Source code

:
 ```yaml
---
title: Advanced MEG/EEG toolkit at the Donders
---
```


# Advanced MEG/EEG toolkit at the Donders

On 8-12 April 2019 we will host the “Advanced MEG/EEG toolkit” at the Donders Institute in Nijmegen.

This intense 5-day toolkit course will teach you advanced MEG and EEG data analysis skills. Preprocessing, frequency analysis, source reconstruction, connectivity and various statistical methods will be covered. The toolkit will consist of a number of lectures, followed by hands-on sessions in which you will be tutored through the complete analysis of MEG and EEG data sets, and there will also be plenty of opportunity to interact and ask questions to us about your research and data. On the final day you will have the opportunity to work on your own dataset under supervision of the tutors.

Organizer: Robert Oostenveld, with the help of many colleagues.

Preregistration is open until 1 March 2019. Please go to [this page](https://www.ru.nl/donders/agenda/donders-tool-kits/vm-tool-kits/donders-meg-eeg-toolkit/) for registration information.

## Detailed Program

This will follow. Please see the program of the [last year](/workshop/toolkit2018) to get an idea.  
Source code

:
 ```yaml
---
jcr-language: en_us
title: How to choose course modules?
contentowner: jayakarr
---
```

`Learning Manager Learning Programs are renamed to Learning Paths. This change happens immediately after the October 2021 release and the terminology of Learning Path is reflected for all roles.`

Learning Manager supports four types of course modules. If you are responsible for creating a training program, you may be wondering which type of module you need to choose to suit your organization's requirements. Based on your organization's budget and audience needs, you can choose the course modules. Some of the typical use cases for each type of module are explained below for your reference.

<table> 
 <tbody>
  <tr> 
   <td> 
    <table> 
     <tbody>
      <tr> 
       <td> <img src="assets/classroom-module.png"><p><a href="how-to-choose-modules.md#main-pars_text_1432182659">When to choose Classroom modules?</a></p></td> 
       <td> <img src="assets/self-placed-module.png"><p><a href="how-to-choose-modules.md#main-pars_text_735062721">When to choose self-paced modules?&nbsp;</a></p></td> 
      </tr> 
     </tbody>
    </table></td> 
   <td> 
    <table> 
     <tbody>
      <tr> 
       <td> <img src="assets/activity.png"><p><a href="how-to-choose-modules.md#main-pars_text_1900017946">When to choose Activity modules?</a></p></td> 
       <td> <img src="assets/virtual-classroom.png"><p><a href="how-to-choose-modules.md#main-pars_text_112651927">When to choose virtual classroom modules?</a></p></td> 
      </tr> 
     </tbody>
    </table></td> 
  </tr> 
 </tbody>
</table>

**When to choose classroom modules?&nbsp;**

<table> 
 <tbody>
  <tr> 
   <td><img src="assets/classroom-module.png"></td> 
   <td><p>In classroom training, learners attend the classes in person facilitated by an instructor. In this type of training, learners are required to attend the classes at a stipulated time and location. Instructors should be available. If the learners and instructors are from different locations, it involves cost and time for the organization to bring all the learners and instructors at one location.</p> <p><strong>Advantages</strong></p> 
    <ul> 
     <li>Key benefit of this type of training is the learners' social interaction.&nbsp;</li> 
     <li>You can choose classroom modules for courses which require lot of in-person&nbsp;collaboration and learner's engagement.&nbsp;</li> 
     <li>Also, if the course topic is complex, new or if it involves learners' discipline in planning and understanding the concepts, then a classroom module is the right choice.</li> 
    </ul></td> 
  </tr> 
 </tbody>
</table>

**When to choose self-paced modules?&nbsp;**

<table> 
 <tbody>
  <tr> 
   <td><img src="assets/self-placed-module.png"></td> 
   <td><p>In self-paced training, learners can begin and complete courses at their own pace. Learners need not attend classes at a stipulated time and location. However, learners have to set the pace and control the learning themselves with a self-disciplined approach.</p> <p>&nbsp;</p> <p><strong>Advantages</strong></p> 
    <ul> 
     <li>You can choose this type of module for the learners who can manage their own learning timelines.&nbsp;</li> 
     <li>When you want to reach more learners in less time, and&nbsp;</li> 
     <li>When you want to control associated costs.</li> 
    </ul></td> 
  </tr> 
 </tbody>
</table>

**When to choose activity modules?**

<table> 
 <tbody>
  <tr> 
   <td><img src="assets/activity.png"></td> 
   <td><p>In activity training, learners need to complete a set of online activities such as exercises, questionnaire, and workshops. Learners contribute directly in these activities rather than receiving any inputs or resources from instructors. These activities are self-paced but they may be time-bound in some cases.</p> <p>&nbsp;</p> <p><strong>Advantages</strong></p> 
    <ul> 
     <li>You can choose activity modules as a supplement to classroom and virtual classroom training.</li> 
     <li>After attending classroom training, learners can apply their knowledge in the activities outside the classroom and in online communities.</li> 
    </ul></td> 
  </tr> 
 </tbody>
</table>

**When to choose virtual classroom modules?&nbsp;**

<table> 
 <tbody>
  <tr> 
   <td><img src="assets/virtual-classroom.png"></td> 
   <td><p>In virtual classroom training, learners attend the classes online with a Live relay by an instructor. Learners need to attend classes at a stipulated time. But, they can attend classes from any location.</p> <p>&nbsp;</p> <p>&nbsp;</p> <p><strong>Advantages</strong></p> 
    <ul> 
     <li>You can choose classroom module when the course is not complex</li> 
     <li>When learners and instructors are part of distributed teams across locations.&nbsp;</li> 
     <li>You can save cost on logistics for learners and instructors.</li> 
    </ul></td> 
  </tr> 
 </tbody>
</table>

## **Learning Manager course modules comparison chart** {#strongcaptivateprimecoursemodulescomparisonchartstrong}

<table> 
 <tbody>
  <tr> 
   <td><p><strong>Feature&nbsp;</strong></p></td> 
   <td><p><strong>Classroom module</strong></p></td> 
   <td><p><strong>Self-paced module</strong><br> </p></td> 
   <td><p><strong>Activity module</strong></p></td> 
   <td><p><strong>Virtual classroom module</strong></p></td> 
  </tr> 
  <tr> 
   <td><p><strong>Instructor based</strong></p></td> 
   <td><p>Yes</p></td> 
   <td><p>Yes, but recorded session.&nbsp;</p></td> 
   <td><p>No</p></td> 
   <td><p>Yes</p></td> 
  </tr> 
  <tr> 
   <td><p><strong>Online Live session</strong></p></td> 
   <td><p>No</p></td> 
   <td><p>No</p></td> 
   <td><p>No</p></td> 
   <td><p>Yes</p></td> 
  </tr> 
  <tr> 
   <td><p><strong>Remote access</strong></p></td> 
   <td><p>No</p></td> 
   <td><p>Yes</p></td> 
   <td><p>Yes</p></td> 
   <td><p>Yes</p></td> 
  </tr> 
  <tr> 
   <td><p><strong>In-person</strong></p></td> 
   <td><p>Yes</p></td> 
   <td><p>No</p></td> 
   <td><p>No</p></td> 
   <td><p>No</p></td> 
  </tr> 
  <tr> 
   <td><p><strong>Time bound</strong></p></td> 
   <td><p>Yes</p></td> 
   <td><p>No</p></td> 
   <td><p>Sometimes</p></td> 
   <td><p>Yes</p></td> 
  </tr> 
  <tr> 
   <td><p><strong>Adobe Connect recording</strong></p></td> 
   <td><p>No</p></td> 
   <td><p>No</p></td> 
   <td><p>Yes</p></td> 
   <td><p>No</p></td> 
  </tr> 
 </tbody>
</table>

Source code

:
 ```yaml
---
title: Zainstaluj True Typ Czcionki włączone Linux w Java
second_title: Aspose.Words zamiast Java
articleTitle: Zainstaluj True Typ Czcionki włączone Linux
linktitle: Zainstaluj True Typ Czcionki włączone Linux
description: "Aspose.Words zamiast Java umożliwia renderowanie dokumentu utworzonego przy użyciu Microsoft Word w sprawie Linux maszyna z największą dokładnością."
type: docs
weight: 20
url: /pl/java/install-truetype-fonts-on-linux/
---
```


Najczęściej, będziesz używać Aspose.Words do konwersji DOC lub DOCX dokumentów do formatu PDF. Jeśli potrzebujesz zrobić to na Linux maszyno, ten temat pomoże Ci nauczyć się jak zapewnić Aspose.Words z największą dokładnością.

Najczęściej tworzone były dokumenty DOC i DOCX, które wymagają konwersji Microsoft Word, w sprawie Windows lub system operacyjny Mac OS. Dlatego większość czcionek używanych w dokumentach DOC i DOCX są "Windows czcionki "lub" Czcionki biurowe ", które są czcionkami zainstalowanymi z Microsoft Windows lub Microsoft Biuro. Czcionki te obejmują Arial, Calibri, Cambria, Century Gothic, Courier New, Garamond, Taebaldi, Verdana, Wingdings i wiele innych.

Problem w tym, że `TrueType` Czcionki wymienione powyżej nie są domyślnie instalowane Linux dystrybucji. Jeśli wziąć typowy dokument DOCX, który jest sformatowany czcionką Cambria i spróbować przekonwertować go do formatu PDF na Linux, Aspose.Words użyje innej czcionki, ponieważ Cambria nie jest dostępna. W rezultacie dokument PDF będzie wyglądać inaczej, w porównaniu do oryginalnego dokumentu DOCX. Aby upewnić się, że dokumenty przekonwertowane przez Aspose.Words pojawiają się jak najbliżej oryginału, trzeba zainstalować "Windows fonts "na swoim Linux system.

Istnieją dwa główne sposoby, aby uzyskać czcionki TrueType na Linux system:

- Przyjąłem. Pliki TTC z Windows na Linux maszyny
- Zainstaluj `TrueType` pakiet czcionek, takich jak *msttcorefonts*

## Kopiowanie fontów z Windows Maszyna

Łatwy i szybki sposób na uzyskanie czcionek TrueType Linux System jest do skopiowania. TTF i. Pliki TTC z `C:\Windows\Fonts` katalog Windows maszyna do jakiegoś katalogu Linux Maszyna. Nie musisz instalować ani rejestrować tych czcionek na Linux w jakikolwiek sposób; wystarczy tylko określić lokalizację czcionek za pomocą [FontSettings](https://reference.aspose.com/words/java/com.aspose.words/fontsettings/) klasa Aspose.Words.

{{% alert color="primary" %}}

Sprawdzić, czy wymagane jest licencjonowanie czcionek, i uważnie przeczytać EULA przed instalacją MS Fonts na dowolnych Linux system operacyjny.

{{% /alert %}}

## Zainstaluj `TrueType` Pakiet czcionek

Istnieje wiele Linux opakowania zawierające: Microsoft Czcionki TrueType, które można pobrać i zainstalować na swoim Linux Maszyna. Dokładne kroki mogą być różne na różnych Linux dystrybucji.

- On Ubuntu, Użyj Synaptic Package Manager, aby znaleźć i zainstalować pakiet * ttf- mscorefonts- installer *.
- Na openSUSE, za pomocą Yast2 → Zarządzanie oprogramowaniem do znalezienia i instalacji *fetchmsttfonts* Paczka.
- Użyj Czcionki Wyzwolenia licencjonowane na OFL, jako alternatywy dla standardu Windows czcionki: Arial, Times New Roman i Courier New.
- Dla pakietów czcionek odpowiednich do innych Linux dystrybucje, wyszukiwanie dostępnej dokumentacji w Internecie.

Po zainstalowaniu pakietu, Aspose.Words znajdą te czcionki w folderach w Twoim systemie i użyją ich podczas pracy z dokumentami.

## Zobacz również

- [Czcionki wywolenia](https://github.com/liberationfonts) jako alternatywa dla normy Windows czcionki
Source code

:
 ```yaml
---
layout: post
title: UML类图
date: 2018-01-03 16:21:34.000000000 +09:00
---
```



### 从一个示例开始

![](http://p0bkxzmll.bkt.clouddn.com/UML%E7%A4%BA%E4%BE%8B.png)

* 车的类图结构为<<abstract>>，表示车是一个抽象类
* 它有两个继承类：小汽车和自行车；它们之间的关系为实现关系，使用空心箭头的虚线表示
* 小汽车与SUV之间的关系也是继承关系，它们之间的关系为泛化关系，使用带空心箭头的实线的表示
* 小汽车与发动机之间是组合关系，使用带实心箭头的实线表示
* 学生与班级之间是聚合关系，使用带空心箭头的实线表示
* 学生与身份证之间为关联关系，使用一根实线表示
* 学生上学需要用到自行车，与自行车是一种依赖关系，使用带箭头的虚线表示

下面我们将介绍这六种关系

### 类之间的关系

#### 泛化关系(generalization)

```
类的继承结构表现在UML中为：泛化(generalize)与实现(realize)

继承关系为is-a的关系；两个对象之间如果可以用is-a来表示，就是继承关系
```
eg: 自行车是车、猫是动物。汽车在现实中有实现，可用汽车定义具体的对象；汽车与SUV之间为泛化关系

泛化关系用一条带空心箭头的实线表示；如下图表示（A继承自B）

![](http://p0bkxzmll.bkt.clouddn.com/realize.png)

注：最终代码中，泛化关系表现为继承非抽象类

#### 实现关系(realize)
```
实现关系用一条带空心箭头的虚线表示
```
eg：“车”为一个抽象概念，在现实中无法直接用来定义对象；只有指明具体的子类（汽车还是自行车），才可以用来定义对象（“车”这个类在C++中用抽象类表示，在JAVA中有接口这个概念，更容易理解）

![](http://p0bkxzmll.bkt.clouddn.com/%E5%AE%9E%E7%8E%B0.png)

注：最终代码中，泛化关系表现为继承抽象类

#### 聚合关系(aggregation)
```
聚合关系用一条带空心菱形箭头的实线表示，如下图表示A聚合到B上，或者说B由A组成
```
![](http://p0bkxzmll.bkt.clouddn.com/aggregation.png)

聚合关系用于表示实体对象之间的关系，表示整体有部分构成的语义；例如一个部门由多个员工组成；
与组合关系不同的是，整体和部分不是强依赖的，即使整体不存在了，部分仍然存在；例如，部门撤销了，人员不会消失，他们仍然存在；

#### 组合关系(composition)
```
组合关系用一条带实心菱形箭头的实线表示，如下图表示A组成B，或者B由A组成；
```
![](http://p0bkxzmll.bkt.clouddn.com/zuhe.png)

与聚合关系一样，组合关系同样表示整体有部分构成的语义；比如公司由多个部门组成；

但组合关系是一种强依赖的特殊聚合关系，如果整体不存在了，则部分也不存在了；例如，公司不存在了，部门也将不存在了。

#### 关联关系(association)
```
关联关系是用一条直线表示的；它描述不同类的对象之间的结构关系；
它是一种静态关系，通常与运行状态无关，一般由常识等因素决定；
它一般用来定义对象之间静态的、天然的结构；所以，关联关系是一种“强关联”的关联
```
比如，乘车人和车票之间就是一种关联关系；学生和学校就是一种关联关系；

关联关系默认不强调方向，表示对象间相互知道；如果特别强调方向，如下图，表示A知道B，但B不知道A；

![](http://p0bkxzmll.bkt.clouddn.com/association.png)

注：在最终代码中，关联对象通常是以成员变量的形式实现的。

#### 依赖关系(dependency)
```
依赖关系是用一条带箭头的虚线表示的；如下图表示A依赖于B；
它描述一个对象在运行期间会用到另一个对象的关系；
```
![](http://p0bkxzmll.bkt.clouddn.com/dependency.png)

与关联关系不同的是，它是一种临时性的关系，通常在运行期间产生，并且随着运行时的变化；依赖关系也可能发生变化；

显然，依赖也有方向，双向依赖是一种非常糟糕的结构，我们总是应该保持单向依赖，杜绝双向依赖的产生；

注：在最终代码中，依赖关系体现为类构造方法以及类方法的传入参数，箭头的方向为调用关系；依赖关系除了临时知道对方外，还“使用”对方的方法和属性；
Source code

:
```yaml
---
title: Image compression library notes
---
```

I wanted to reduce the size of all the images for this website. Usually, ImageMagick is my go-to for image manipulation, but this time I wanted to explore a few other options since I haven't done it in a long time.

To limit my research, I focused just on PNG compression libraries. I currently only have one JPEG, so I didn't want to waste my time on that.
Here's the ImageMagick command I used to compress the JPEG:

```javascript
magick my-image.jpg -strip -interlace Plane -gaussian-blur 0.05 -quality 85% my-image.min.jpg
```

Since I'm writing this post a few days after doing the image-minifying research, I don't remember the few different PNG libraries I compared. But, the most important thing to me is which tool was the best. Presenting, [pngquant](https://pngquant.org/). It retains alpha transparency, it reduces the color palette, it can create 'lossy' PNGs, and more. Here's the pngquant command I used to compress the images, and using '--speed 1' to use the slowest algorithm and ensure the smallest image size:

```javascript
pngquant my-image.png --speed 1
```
^^^^^^^^
**What to do**
Using the entries above, quote each line verbatim from the first through the line that contains "On 8-12 April".

**Your response**
Source code

:
 ```yaml
---
title: Advanced MEG/EEG toolkit at the Donders
---
```


# Advanced MEG/EEG toolkit at the Donders

On 8-12 April 2019 we will host the “Advanced MEG/EEG toolkit” at the Donders Institute in Nijmegen.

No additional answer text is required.